Сформировавшиеся структуры управления должны были обеспечивать максимально эффективное и быстрое решение этих задач, а социальная структура общества сделалась (впервые в истории человечества) прямым продолжение структуры управления. Правящий класс оказался слит с государством настолько, что его уже нельзя было в полной мере назвать классом. Гражданское общество отсутствовало, любая человеческая деятельность, ускользающая от сферы государственного управления, просто подавлялась. Восторжествовавший подход был предельно просто: то, чем нельзя управлять, не должно существовать.

Всё сводилось к принципу упрощения управления: всех писателей объединили в один союз, то же самое сделали со всеми архитекторами, художниками, кинематографистами. Крестьяне по всей стране лишены собственных хозяйств и согнаны в колхозы, малые предприятия по возможности заменены крупными, поскольку это облегчало задачи централизованного управления.

Сейчас много пишут о неэффективности сталинских методов, о больших затратах, о человеческих жертвах — ведь даже если не задумываться о моральной стороне дела, гибель миллионов людей вряд ли укрепляет экономический потенциал страны. Но для системы в тот момент важны были только темпы. Главный урок, извлечённый режимом из поражений царской России, состоял в том, что даже успешное индустриальное развитие не позволяет встать в один ряд с Западом, если не обеспечен соответствующий темп индустриализации, если не возникает соответствующая КРИТИЧЕСКАЯ МАССА, позволяющая соревноваться на равных. С этой точки зрения режим был эффективен. Он не обеспечивал ни производства качественных товаров, ни повешение жизненного уровня, ни высокой рентабельности предприятий. Но он гарантировал головокружительные темпы роста.

В сущности, писали известные советские социологи Л. Гордон и Э. В. Клопов, эта эпоха породила удивительную «смесь прогресса, преодоления отсталости, взлета народной энергии и народного энтузиазма, с явлениями упадка, застоя, массового террора, разрешения нормальных основ социальной жизни», возникло общество, где «труд подчинён единой поддерживаемой государством дисциплине и где, в свою очередь, государство гарантирует гражданам определенную социальную защищённость — отсутствие безработицы, возможность и обязанность трудиться, получая более и менее равный минимум обязательных социально-культурных благ и приобретая другие блага в соответствии с результатами труда, заслугами перед обществом, общественным положением человека».
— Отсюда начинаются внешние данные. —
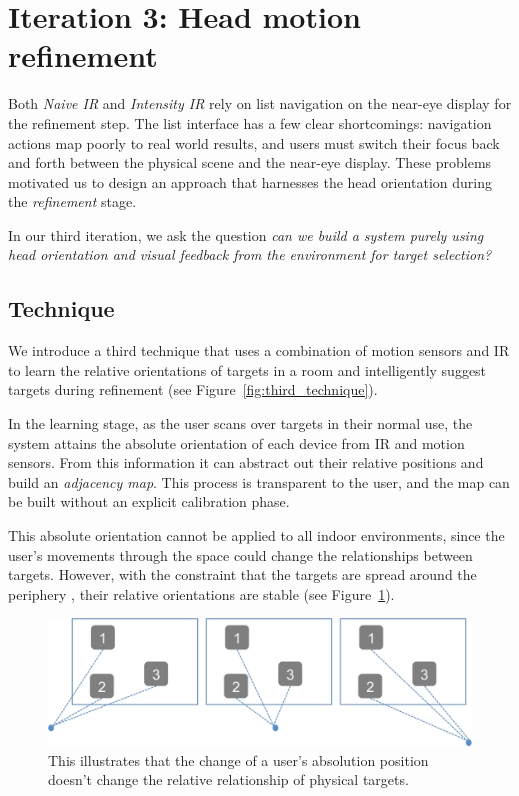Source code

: \section{Iteration 3: Head motion refinement}
\label{sec:iteration-3:-head}

Both {\em Naive IR} and {\em Intensity IR} rely on list navigation on the
near-eye display for the refinement step. The list interface has a few clear
shortcomings: navigation actions map poorly to real world results, and
users must switch their focus back and forth between the physical scene and the
near-eye display. These problems motivated us to design an approach that
harnesses the head orientation during the {\em refinement} stage.

In our third iteration, we ask the question {\em can we build a system purely
using head orientation and visual feedback from the environment for target
selection?}

\subsection{Technique}

We introduce a third technique that uses a combination of motion sensors and IR
to learn the relative orientations of targets in a room and intelligently
suggest targets during refinement (see Figure~\ref{fig:third_technique}).

In the learning stage, as the user scans over targets in their normal use, the
system attains the absolute orientation of each device from IR and motion
sensors. From this information it can abstract out their relative positions and
build an {\em adjacency map}. This process is transparent to the user, and the
map can be built without an explicit calibration phase.

This absolute orientation cannot be applied to all indoor environments, since
the user's movements through the space could change the relationships between
targets. However, with the constraint that the targets are spread around the
periphery , their relative orientations are
stable (see Figure~\ref{fig:third_principle}).

\begin{figure}[t]
\centering
\includegraphics[width=0.95\columnwidth]{figures/third_principle.png}
\caption{This illustrates that the change of a user's absolution position
doesn't change the relative relationship of physical targets.}
\label{fig:third_principle}
\end{figure}

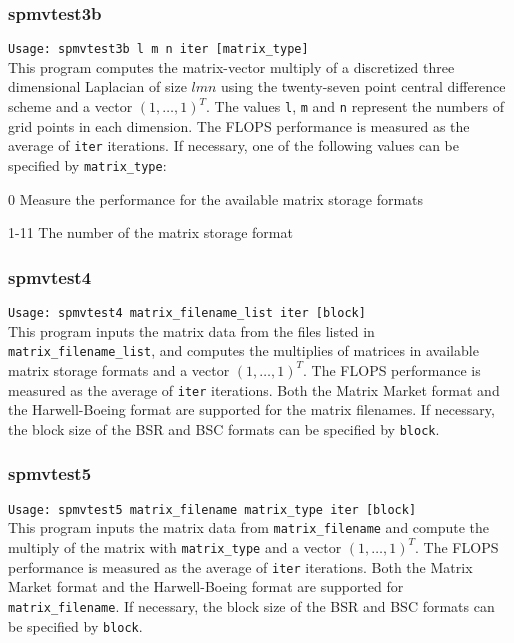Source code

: \documentclass[a4paper]{article}
\newcommand{\namelistlabel}[1]{\mbox{#1}\hfill}
\newenvironment{namelist}[1]{%
\begin{list}{}
  {\let\makelabel\namelistlabel
  \settowidth{\labelwidth}{#1}
  \setlength{\leftmargin}{1.1\labelwidth}}
  }{%
\end{list}}
\begin{document}
\subsubsection{spmvtest3b}

\verb+Usage: spmvtest3b l m n iter [matrix_type]+\\

This program computes the matrix-vector multiply of a 
discretized three dimensional Laplacian of size $lmn$ using 
the twenty-seven point central difference scheme and a vector $(1,\dots,1)^T$. 
The values {\tt l}, {\tt m} and {\tt n} represent the numbers of grid
points in each dimension. 
The FLOPS performance is measured as the average of {\tt iter}
iterations.
If necessary, one of the following values can be specified by {\tt matrix\_type}:
\begin{namelist}{XXXXXXXXXXXXXXXXXXXX}
\item[0] Measure the performance for the available matrix storage formats
\item[1-11] The number of the matrix storage format
\end{namelist}

\subsubsection{spmvtest4}

\verb+Usage: spmvtest4 matrix_filename_list iter [block]+\\

This program inputs the matrix data from the files listed in {\tt matrix\_filename\_list}, 
and computes the multiplies of matrices in available matrix 
storage formats and a vector $(1,\dots,1)^T$. 
The FLOPS performance is measured as the average of {\tt iter}
iterations.
Both the Matrix Market format and the Harwell-Boeing format are
supported for the matrix filenames. 
If necessary, the block size of the BSR and BSC formats can be specified
by {\tt block}.

\subsubsection{spmvtest5}

\verb+Usage: spmvtest5 matrix_filename matrix_type iter [block]+\\

This program inputs the matrix data from {\tt matrix\_filename} 
and compute the multiply of the matrix 
with \verb|matrix_type| and a vector $(1,\dots,1)^T$. 
The FLOPS performance is measured as the average of {\tt iter} iterations.
Both the Matrix Market format and the Harwell-Boeing format are
supported for {\tt matrix\_filename}. 
If necessary, the block size of the BSR and BSC formats can be specified by {\tt block}.
\end{document}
Эта система не имела ничего общего с «царством свободы», о котором писали основоположники социализма. Но миллионы людей, истерзанные войнами, одураченные пропагандой и привыкшие ежедневно бороться за физическое выживание, воспринимали её как высшее выражение социальной справедливости.

Всё общество разделилось на управляющих и управляемых. Естественно рядовой гражданин существовал отныне только как объект управления. О каких гражданских правах может в подобном случае идти речь?
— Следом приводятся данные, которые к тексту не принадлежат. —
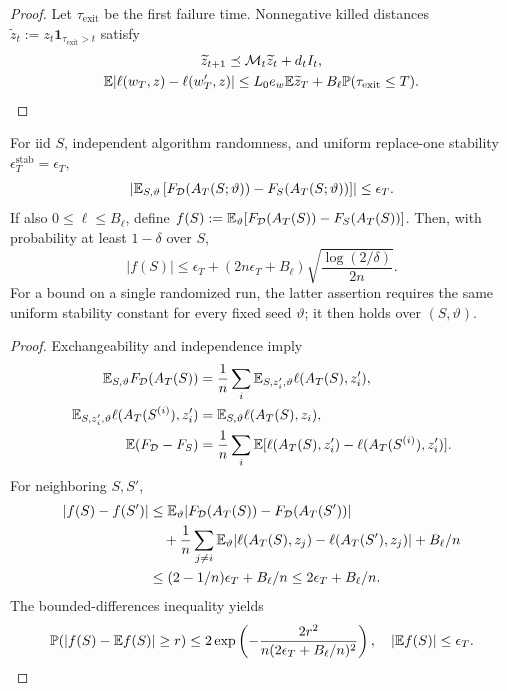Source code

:\begin{proof}
Let $\tau_\mathrm{exit}$ be the first failure time. Nonnegative killed distances
$\widetilde z_t:=z_t\mathbf1_{\tau_\mathrm{exit}>t}$ satisfy
\begin{gather}
 \widetilde z_{t+1}\preceq\mathcal M_t\widetilde z_t+d_tI_t,\\
 \EE|\ell(w_T,z)-\ell(w_T',z)|
 \le L_0e_w\EE\widetilde z_T+B_\ell\PP(\tau_\mathrm{exit}\le T).
\end{gather}
\end{proof}
\begin{theorem}\label{thm:rigid-generalization}
For iid $S$, independent algorithm randomness, and uniform replace-one stability
$\epsilon_T^{\mathrm{stab}}=\epsilon_T$,
\begin{equation}\label{eq:tf-gen}
 \left|\EE_{S,\vartheta}\left[F_\mathcal D(A_T(S;\vartheta))
                          -F_S(A_T(S;\vartheta))\right]\right|\le\epsilon_T.
\end{equation}
If also $0\le\ell\le B_\ell$, define
$f(S):=\EE_\vartheta[F_\mathcal D(A_T(S))-F_S(A_T(S))]$. Then, with probability
at least $1-\delta$ over $S$,
\begin{equation}
 |f(S)|\le\epsilon_T+(2n\epsilon_T+B_\ell)
                         \sqrt{\frac{\log(2/\delta)}{2n}}.
\end{equation}
For a bound on a single randomized run, the latter assertion requires the same
uniform stability constant for every fixed seed $\vartheta$; it then holds over
$(S,\vartheta)$.
\end{theorem}
\begin{proof}
Exchangeability and independence imply
\begin{align}
 \EE_{S,\vartheta}F_\mathcal D(A_T(S))
 &=\frac1n\sum_i\EE_{S,z_i',\vartheta}\ell(A_T(S),z_i'),\\
 \EE_{S,z_i',\vartheta}\ell(A_T(S^{(i)}),z_i')
 &=\EE_{S,\vartheta}\ell(A_T(S),z_i),\\
 \EE(F_\mathcal D-F_S)
 &=\frac1n\sum_i\EE[\ell(A_T(S),z_i')-\ell(A_T(S^{(i)}),z_i')].
\end{align}
For neighboring $S,S'$,
\begin{align}
 |f(S)-f(S')|
 &\le\EE_\vartheta|F_\mathcal D(A_T(S))-F_\mathcal D(A_T(S'))|\\
 &\quad+\frac1n\sum_{j\ne i}\EE_\vartheta
             |\ell(A_T(S),z_j)-\ell(A_T(S'),z_j)|+B_\ell/n\\
 &\le(2-1/n)\epsilon_T+B_\ell/n\le2\epsilon_T+B_\ell/n.
\end{align}
The bounded-differences inequality \citep{mcdiarmid1989bounded} yields
\begin{gather}
 \PP(|f(S)-\EE f(S)|\ge r)
 \le2\exp\left(-\frac{2r^2}{n(2\epsilon_T+B_\ell/n)^2}\right),\quad
 |\EE f(S)|\le\epsilon_T.
\end{gather}
\end{proof}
Централизованный аппарат управления противостоял массе бесправных трудящихся. Но система эта держалась не только на страхе и репрессиях. После того как традиционные формы самоорганизации общества и связи между людьми были разрушены, массы людей по существу деклассированы, население само нуждалось в централизованном государстве, без которого уже невозможно было обойтись. Власть налаживала производство, обеспечивала обучение детей в школах, гарантировала бесплатное здравоохранение, давала работу и организовывала отдых.
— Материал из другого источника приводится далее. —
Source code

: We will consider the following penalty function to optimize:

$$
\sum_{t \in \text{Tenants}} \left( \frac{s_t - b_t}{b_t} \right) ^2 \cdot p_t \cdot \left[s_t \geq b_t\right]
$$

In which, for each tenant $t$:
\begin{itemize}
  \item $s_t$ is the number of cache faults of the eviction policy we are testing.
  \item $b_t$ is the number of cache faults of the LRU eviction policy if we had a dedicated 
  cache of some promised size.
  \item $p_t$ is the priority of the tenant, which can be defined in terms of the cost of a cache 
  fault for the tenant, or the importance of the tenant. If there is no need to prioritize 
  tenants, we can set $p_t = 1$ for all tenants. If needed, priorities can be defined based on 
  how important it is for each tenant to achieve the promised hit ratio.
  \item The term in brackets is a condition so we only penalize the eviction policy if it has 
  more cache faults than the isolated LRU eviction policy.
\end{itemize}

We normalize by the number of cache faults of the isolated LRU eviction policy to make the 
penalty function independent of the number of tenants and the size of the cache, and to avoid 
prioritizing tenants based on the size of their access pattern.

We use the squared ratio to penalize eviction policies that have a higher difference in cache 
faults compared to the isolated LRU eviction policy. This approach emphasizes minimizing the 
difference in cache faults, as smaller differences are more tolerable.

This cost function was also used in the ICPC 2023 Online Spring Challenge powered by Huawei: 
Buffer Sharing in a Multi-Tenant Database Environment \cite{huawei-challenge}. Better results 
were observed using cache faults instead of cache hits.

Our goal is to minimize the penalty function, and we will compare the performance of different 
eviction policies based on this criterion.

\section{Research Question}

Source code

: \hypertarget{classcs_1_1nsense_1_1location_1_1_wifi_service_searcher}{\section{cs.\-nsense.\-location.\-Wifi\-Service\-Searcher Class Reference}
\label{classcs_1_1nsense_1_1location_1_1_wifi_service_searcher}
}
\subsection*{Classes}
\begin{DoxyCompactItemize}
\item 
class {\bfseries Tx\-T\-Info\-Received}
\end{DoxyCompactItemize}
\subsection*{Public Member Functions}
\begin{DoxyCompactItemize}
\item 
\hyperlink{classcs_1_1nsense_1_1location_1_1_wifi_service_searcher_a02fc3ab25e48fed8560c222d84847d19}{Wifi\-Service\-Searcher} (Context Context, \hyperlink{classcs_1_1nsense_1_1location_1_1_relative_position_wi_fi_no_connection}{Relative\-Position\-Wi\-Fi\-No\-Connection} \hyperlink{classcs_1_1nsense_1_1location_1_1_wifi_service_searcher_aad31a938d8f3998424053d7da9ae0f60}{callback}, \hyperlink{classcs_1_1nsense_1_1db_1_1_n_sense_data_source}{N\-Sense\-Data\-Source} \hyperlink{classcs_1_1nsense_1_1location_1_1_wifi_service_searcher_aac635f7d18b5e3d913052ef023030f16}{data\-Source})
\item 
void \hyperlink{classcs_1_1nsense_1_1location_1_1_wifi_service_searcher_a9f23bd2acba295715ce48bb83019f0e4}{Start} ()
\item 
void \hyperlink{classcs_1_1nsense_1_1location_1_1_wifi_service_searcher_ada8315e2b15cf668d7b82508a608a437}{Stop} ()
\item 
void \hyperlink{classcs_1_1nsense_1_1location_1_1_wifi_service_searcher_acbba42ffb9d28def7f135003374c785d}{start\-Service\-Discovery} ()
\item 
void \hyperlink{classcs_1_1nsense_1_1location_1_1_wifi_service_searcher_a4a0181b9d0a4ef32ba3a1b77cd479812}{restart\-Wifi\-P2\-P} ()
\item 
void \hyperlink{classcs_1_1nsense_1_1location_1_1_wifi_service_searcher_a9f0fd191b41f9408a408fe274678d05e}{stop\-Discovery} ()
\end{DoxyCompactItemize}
Стихийное деклассирование масс началось ещё во время столыпинской реформы, так и не создавшей русского фермерства, но подорвавшей традиционную сельскую общину. Разрушение социальных связей продолжалось во время мировой войны, революции и гражданской войны. Миллионы людей были сорваны с насиженных мест, отрезаны от своих родных и своей обычной среды. Рабочие массы переселялись в деревню, крестьяне наводняли города. В годы новой экономической политики, когда крестьяне получили возможность работать на своей земле, а в городах начался медленный рост промышленности, появились некоторые признаки социальной стабилизации. Но насильственная коллективизация деревни, сопровождавшаяся форсированной индустриализацией и террором, снова разрушила уже непрочную социальную ткань общества. Опять миллионы людей перемещались из деревни в города, за считанные дни превращаясь из земледельцев в неквалифицированных городских рабочих. Узкий слой потомственных рабочих был просто смыт волной сталинской индустриализации. Вторая мировая война и новые репрессии довершили дело. Общество в старом смысле слова просто исчезло. Была лишь «общественно-политическая система». Вне структур государства социальное бытие и экономическое развитие сделались просто невозможны.

Это деклассированное общество, лишённое устойчивых социальных связей, традиций, культуры, неизбежно нуждалось в управлении извне. Всемогущая бюрократия отныне не только гарантировала модернизацию, она обеспечивала выживание и самовоспроизводство населения. Именно поэтому система сохраняла устойчивость даже после того как массовый террор в 50-е годы прекратился.

Сама бюрократия радикально изменилась. Она так и не стала правящим классом в традиционном западном смысле слова — классы существуют лишь там, где есть социальные структуры, отличные от структур государства. Но это была уже и не старая государственная бюрократия, существовавшая в России испокон веков.

Обычно бюрократия в любом европейском обществе выполняет роль правящего класса. Управляя государством, чиновники, естественно, имеют и свои собственные интересы. Очень часто результат бюрократического управления оказывается разительно непохожим на то, что ожидалось. Но в то же время аппарат не выдвигает собственных целей и приоритетов. Он лишь по-своему интерпретирует волю верхов в исполнении решений.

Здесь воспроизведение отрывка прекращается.